Anonymous More than 1 year ago
STORY: <br>Many years ago, the bubonic plague was revived in a small town in Wyoming. It mutated itself and eventually spread across the entire nation, and soon the entire world. Its victims would go in a zombie-like state for a week, killing everything in sight, until they becone too weak to move and eventually die. It soon destroyed all of human-kind, and cats stepped up as the leading species of Earth. For about 50 years, things were peaceful, until the virus revived itself again, this time infecting cats. There is a small group that is immune to the disease, and are trying to get to Iceland, the last area on Earth that the disease hasn't touched. Everywhere else is respectfully called "The Dark Side of the Moon." This is where you come in. You are one of the few cats that are immune to the disease, and now, you must begin your pilgrimage to Iceland, where you can live in peace. Life is not over yet, in fact, it has only begun... <br> <br>RULES: <br>No godmodding. Keep ypur roleplaying realistic. <br>Be respectful. <br>No se<_> x.

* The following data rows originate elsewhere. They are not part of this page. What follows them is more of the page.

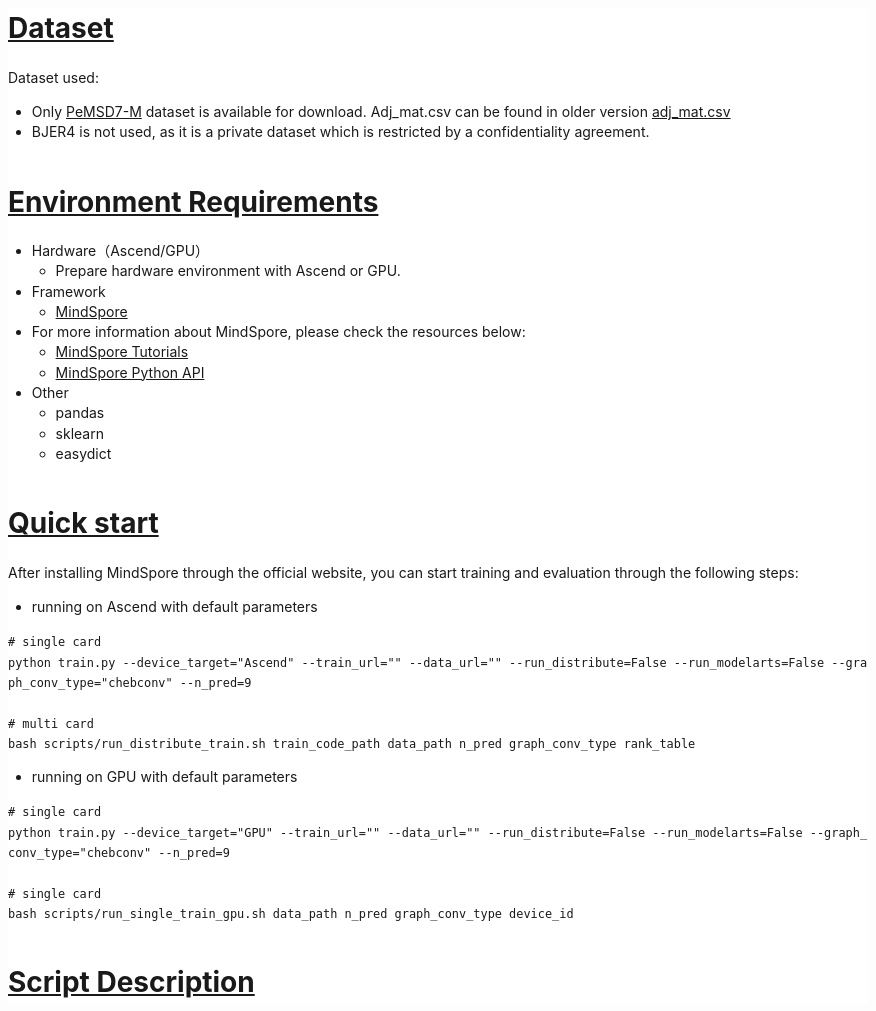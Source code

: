 # [Dataset](#contents)

Dataset used:

- Only [PeMSD7-M](https://github.com/hazdzz/STGCN/tree/main/data/pemsd7-m) dataset is available for download. Adj_mat.csv can be found in older version [adj_mat.csv](https://github.com/hazdzz/STGCN/blob/3ca6c36f0e4b874976891d5b09d9d5b0858680d3/data/train/road_traffic/pemsd7-m/adj_mat.csv)
- BJER4 is not used, as it is a private dataset which is restricted by a confidentiality agreement.

# [Environment Requirements](#contents)

- Hardware（Ascend/GPU）
    - Prepare hardware environment with Ascend or GPU.
- Framework
    - [MindSpore](https://www.mindspore.cn/install/en)
- For more information about MindSpore, please check the resources below:
    - [MindSpore Tutorials](https://www.mindspore.cn/tutorials/zh-CN/master/index.html)
    - [MindSpore Python API](https://www.mindspore.cn/docs/en/master/index.html)
- Other
    - pandas
    - sklearn
    - easydict

# [Quick start](#contents)

After installing MindSpore through the official website, you can start training and evaluation through the following steps:

- running on Ascend with default parameters

```shell
# single card
python train.py --device_target="Ascend" --train_url="" --data_url="" --run_distribute=False --run_modelarts=False --graph_conv_type="chebconv" --n_pred=9

# multi card
bash scripts/run_distribute_train.sh train_code_path data_path n_pred graph_conv_type rank_table
```

- running on GPU with default parameters

```shell
# single card
python train.py --device_target="GPU" --train_url="" --data_url="" --run_distribute=False --run_modelarts=False --graph_conv_type="chebconv" --n_pred=9

# single card
bash scripts/run_single_train_gpu.sh data_path n_pred graph_conv_type device_id
```

# [Script Description](#contents)
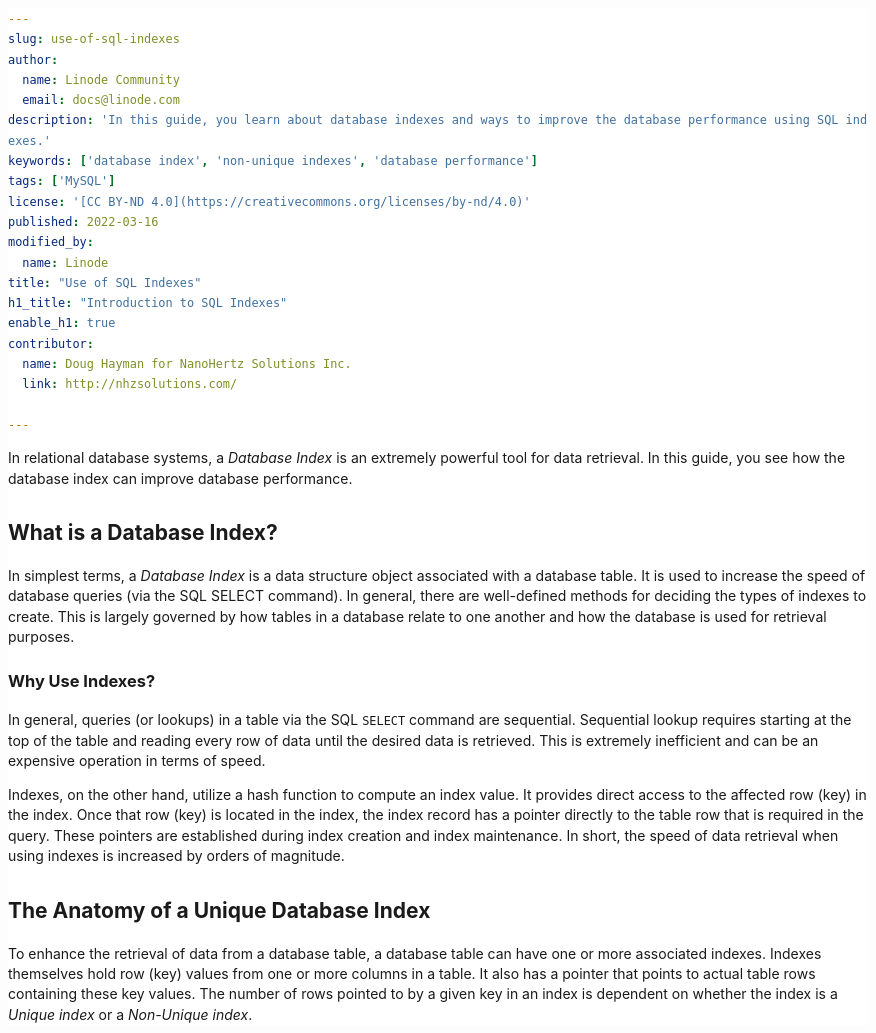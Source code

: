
 ```yaml
---
slug: use-of-sql-indexes
author:
  name: Linode Community
  email: docs@linode.com
description: 'In this guide, you learn about database indexes and ways to improve the database performance using SQL indexes.'
keywords: ['database index', 'non-unique indexes', 'database performance']
tags: ['MySQL']
license: '[CC BY-ND 4.0](https://creativecommons.org/licenses/by-nd/4.0)'
published: 2022-03-16
modified_by:
  name: Linode
title: "Use of SQL Indexes"
h1_title: "Introduction to SQL Indexes"
enable_h1: true
contributor:
  name: Doug Hayman for NanoHertz Solutions Inc.
  link: http://nhzsolutions.com/

---
```


In relational database systems, a *Database Index* is an extremely powerful tool for data retrieval. In this guide, you see how the database index can improve database performance.

## What is a Database Index?

In simplest terms, a *Database Index* is a data structure object associated with a database table. It is used to increase the speed of database queries (via the SQL SELECT command). In general, there are well-defined methods for deciding the types of indexes to create. This is largely governed by how tables in a database relate to one another and how the database is used for retrieval purposes.

### Why Use Indexes?

In general, queries (or lookups) in a table via the SQL `SELECT` command are sequential. Sequential lookup requires starting at the top of the table and reading every row of data until the desired data is retrieved. This is extremely inefficient and can be an expensive operation in terms of speed.

Indexes, on the other hand, utilize a hash function to compute an index value. It provides direct access to the affected row (key) in the index. Once that row (key) is located in the index, the index record has a pointer directly to the table row that is required in the query. These pointers are established during index creation and index maintenance. In short, the speed of data retrieval when using indexes is increased by orders of magnitude.

## The Anatomy of a Unique Database Index

To enhance the retrieval of data from a database table, a database table can have one or more associated indexes. Indexes themselves hold row (key) values from one or more columns in a table. It also has a pointer that points to actual table rows containing these key values. The number of rows pointed to by a given key in an index is dependent on whether the index is a *Unique index* or a *Non-Unique index*.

Get a room. <br>At least try to be literate when roleplaying. <br> <br>RANKS: <br>Leader: The one who- obviously- leads their group of cats. <br>Sidekick: They always stick by the leader, and help them in decision-making and keeping things in order. <br>Hunters: They "hunt" down zombies and other harmful cats. They also contribute in feeding the group of cats, usually by gathering seeds and berries, and hunting prey. <br>Kits: Kittens who are too young to be Hunters. Kits become Hunters at 8 moons.
Anonymous More than 1 year ago
Hello said a strong tom. My name is war. I am a black tom with red battle marks. I will assist you in whatever u need. Hes took a step foreward and you could see his big mussles flex. I am very brave and stong
Guest More than 1 year ago
Another excellent book from O'Reilly. I picked this up as a supplemental text for a course in CGI Perl programming and found myself reading every chapter. I found it refreshing that the text explained why certain elements are important as well as giving specific examples as how to implement them with Perl. Chapters on templates, email, data persistence, and the CGI Perl Module are especially helpful to the novice CGI programmer. The text does, however, assume that the reader has some familiarity with Perl and some JavaScript.
Guest More than 1 year ago
I am new at CGI and hoped that this book would help be develop my skills. I have a basic understanding of Perl, JavaScript and others, but I found my self lost from the begging. The authors seem to know what they are talking about, but the assume too much for the novice web designer. However, I did pick a few things up and I am still a fan of the O¿Reilly line of books.